# DS 422 - Machine Learning Driven Data Analysis I

## Lab 2

**Musabbir Hasan<br>**
*musabbirhasansammak@outlook.com<br>*

**Objectives:**
1. To understand how `ndarray`, the foundational data structures behind almost all Python machine learning libraries works.
2. To understand how `Series` and `DataFrame`, the primary two data structures of Pandas, can be used to work with structured data.
3. To be able to comfortably read structured data of various formats using Pandas.
4. Try Linear/Polynomial Regression models to predict housing price. 
5. Light introduction to Kaggle competitions and submitting our predictions to Kaggle.

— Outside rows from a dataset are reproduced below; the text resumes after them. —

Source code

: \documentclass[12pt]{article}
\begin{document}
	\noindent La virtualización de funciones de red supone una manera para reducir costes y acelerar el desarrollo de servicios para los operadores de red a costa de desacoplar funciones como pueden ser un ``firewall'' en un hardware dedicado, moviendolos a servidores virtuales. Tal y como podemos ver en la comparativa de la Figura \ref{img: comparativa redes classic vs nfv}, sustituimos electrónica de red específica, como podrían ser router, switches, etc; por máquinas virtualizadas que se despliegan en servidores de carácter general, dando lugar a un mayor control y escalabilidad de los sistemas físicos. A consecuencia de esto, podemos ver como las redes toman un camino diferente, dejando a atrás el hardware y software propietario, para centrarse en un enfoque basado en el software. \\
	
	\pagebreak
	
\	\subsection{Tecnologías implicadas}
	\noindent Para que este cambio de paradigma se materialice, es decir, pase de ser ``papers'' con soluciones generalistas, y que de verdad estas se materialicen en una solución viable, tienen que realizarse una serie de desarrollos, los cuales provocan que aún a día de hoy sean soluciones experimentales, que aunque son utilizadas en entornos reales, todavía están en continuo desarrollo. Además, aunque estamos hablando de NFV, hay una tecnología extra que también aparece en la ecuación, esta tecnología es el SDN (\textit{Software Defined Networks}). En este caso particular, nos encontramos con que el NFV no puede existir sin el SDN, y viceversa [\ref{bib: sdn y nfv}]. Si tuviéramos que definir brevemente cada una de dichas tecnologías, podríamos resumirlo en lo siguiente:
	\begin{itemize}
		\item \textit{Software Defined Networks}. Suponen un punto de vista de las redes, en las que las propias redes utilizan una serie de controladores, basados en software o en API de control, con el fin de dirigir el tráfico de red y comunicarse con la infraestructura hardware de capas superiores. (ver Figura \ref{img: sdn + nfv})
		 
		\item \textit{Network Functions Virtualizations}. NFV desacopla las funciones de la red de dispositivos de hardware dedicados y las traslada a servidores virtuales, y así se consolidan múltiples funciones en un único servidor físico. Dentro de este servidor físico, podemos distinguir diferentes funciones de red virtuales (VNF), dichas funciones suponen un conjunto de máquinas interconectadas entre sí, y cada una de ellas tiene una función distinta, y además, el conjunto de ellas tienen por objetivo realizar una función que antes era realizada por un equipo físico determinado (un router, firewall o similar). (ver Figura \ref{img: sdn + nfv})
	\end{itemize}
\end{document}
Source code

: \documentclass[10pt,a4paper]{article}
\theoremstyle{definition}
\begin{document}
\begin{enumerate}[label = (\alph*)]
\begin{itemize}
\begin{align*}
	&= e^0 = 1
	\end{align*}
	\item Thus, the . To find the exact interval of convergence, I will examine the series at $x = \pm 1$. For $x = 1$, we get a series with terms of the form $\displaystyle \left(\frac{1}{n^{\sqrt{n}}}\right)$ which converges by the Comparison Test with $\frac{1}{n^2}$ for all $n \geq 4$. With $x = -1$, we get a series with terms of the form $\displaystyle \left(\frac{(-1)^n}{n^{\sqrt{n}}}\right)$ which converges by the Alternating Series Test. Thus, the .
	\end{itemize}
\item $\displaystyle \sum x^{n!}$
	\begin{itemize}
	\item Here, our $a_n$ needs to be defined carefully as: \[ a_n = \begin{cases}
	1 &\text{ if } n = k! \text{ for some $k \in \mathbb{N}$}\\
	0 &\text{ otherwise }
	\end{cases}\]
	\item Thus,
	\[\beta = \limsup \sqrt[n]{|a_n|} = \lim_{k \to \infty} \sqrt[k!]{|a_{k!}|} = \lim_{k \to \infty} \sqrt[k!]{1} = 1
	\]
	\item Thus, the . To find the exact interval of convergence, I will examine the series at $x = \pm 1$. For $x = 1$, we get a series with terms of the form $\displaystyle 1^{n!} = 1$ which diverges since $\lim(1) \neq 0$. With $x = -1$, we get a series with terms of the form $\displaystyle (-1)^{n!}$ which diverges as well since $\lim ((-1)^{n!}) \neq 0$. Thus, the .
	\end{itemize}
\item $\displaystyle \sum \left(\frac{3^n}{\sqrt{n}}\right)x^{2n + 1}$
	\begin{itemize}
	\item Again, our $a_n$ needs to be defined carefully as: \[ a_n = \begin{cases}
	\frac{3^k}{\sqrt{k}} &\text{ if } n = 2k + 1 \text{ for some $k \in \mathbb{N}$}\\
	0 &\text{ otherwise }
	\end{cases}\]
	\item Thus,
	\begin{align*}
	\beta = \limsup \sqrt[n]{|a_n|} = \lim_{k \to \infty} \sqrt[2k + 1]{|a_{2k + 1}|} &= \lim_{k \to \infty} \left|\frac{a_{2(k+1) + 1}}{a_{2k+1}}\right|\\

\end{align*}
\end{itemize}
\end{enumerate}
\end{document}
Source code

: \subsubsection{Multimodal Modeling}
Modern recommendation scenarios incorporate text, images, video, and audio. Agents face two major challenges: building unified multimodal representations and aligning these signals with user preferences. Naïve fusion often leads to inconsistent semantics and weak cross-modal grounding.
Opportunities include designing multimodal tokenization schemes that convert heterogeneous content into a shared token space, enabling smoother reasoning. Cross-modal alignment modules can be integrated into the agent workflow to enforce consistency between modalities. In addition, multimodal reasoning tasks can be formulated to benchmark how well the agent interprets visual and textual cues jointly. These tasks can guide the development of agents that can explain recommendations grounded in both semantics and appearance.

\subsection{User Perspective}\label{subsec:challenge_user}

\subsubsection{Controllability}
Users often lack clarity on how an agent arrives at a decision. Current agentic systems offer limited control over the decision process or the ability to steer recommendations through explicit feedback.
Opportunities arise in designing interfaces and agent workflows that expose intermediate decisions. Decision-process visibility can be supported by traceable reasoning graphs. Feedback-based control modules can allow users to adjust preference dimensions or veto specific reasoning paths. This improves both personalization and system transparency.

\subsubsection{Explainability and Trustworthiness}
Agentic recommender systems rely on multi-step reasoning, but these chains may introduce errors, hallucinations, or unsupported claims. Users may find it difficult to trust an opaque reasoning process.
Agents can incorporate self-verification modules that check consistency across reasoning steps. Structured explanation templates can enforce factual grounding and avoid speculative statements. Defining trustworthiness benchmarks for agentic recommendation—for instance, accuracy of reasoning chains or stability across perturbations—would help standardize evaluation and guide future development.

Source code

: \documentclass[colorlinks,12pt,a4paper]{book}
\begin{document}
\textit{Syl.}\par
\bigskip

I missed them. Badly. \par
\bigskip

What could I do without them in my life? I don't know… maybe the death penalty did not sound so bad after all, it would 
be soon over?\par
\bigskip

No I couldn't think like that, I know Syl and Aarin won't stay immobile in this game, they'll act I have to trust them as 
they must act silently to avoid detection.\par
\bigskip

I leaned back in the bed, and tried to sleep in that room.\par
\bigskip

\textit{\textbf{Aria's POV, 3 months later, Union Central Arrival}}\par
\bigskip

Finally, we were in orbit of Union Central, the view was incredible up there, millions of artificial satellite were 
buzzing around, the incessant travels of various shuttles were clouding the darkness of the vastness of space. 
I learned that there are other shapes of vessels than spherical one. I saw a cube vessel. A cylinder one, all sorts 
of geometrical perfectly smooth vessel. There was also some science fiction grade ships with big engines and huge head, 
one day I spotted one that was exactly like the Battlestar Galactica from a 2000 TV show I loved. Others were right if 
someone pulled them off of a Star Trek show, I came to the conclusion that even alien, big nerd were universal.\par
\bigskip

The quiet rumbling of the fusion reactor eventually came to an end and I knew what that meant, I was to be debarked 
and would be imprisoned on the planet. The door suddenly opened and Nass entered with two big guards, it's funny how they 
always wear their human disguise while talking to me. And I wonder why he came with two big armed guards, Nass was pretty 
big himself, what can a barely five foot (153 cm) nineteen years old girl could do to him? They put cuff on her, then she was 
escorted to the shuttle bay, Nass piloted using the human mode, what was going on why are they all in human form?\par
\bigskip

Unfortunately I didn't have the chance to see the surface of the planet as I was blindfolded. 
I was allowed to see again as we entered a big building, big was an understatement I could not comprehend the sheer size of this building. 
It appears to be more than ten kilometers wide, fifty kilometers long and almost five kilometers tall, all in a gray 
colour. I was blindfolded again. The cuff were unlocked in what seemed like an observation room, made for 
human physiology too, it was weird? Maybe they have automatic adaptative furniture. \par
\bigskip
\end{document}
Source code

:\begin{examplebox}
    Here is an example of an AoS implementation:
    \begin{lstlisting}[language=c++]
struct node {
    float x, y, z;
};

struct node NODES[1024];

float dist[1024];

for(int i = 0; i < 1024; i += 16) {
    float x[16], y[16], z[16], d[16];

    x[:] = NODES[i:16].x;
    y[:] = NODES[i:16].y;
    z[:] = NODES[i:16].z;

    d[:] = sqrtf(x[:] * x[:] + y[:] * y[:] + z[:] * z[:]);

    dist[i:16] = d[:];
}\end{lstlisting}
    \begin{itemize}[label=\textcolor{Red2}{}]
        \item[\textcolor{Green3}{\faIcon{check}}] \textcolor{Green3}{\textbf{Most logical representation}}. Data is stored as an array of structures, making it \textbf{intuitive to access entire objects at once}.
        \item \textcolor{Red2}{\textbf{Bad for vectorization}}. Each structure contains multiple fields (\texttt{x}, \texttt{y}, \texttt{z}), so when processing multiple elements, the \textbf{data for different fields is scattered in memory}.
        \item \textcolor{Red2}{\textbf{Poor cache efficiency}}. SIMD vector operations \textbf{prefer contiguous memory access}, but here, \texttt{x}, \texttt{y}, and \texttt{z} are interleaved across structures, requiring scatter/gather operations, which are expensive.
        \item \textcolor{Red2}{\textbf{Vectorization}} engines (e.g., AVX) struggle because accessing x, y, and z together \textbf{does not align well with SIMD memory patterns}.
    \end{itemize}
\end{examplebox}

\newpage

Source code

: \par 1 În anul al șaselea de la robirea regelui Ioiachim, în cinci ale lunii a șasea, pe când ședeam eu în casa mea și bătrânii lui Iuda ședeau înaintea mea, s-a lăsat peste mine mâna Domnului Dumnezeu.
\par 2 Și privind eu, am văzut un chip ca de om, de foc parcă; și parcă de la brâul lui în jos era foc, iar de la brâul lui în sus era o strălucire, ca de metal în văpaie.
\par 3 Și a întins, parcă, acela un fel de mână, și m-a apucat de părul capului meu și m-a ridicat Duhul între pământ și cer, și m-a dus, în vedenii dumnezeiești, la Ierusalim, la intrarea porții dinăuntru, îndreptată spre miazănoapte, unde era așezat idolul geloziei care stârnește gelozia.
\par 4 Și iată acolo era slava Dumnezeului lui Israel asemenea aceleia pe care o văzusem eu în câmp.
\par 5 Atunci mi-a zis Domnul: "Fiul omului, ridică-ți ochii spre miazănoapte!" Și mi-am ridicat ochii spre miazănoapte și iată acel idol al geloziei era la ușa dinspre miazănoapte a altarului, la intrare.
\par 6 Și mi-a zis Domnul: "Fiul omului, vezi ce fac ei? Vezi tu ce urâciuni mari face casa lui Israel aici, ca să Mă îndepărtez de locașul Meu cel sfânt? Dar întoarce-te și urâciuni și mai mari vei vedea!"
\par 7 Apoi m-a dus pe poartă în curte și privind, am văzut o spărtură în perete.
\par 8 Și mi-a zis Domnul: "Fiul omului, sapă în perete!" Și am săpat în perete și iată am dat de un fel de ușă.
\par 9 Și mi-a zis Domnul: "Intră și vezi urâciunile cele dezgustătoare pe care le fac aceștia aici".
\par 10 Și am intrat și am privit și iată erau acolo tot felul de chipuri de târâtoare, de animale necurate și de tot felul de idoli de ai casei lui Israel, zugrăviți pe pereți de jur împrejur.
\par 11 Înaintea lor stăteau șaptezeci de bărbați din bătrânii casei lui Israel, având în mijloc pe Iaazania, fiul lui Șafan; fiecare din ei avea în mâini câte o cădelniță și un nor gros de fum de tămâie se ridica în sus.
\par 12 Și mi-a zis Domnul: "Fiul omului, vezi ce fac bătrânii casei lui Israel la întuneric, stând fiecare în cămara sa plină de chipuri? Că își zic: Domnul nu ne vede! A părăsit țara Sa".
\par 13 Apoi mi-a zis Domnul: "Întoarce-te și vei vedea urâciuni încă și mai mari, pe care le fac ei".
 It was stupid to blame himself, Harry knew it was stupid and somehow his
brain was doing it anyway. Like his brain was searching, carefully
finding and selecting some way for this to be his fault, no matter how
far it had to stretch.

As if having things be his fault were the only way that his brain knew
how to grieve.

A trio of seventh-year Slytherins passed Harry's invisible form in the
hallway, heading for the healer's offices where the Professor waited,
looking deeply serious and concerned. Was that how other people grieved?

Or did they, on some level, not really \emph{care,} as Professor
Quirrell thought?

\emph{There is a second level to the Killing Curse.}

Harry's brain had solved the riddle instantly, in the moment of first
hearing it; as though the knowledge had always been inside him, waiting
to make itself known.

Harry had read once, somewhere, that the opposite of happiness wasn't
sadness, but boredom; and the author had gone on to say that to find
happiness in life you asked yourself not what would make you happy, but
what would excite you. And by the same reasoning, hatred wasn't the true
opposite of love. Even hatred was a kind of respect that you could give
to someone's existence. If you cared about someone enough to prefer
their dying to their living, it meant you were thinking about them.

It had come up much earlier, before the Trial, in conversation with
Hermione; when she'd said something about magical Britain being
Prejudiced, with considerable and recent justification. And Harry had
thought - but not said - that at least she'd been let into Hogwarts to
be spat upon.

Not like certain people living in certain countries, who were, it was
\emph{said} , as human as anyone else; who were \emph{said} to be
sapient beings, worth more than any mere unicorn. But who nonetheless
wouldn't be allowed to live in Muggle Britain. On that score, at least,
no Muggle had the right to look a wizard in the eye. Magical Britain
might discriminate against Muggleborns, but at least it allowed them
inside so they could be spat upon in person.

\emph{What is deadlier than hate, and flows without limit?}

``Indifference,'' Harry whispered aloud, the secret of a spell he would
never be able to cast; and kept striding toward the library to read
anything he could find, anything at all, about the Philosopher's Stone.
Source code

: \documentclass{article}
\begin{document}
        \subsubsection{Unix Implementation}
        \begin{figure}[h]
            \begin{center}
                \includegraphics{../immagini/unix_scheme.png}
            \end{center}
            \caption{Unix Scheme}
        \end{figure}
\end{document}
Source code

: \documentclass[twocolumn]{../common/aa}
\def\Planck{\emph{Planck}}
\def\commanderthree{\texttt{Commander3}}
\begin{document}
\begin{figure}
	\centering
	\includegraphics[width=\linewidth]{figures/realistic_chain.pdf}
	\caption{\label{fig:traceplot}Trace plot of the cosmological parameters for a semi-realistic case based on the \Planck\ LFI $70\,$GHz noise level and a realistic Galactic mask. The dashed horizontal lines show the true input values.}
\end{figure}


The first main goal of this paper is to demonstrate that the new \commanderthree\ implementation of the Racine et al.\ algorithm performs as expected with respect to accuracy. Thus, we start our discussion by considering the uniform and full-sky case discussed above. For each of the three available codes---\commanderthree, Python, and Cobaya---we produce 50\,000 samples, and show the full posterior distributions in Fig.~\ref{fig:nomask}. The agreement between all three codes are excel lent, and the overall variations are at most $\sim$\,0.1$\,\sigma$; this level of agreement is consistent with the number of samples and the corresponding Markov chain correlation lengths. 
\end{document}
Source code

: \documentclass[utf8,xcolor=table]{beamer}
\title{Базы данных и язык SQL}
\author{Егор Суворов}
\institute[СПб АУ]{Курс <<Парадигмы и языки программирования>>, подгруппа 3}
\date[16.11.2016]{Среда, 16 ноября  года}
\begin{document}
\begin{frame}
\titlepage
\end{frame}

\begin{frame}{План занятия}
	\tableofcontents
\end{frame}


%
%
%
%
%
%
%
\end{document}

## Software, Libraries, and Websites Requirements
1. Python 3 with NumPy, Pandas, Matplotlib, Sklearn, and Jupyter. *Howerver, you can just install [Anaconda](https://www.anaconda.com/products/individual).*
2. Git. *Please download Git for your respective platform.*
3. Docker. *Will be used in final project.*
4. Kaggle. *If you do not already have opened a Kaggle account, please do so [here](https://www.kaggle.com/)*.

## Installation
The aforementioned 4 libraries will be probably enough for the whole course. For Windows users, the best way to get those, I think, is to download and install the [Anaconda Individual Edition](https://www.anaconda.com/products/individual). My personal suggestion is to tick the **Add to path** option during installation even though the installer discourages to do so. It simplifies many of the unnecessary problems later. Linux or Mac users can install the libraries using `pip`.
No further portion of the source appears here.